Task to carry out: Retype the records below from their first line through the line holding "account for these", including both ends and no pictures.

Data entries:

----

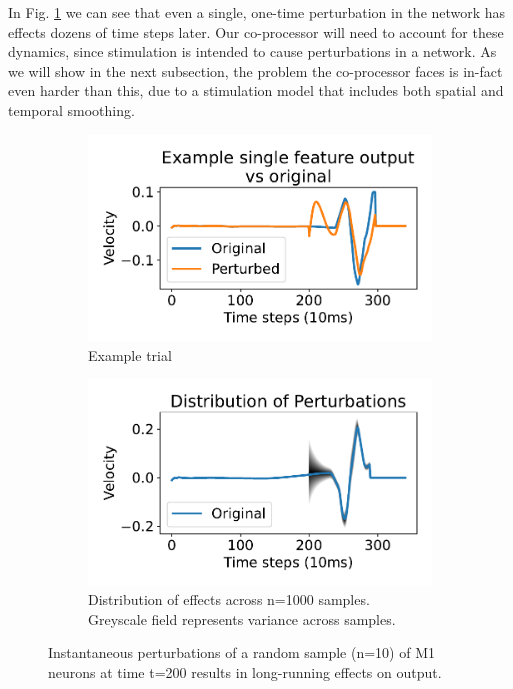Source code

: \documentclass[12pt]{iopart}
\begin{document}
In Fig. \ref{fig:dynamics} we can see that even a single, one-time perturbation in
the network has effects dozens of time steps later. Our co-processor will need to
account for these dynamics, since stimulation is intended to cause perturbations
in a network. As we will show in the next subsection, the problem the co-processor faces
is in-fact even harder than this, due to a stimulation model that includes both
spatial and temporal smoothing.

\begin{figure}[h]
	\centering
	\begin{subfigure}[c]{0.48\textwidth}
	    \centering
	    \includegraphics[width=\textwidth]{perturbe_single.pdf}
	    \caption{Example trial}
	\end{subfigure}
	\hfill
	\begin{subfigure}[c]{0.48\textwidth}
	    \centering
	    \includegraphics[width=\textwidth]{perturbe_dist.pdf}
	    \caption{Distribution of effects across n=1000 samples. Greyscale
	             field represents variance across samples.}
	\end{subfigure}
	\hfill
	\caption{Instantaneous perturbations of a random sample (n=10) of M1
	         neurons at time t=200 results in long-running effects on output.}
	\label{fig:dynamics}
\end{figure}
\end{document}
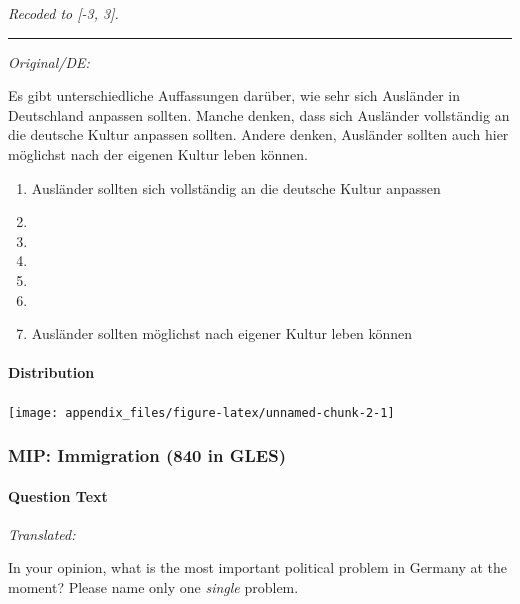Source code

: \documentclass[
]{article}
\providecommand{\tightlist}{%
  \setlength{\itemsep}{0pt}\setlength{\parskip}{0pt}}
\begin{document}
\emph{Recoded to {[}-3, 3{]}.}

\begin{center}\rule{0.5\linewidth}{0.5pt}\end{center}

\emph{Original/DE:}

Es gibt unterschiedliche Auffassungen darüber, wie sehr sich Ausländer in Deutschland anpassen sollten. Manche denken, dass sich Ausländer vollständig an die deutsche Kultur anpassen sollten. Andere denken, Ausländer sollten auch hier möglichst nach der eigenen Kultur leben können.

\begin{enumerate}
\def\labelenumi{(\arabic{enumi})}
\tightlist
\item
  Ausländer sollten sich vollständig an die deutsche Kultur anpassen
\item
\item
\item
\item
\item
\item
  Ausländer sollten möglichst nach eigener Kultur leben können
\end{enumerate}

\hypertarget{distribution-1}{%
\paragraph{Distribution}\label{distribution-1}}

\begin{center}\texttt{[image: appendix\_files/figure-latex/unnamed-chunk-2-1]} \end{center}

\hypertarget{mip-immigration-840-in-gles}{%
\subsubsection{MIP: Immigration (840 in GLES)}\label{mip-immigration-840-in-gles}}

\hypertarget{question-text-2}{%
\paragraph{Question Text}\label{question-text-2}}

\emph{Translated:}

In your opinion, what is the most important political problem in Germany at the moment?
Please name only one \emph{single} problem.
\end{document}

----

Answer space:
Source code

: \documentclass[12pt]{iopart}
\begin{document}
In Fig. \ref{fig:dynamics} we can see that even a single, one-time perturbation in
the network has effects dozens of time steps later. Our co-processor will need to
account for these dynamics, since stimulation is intended to cause perturbations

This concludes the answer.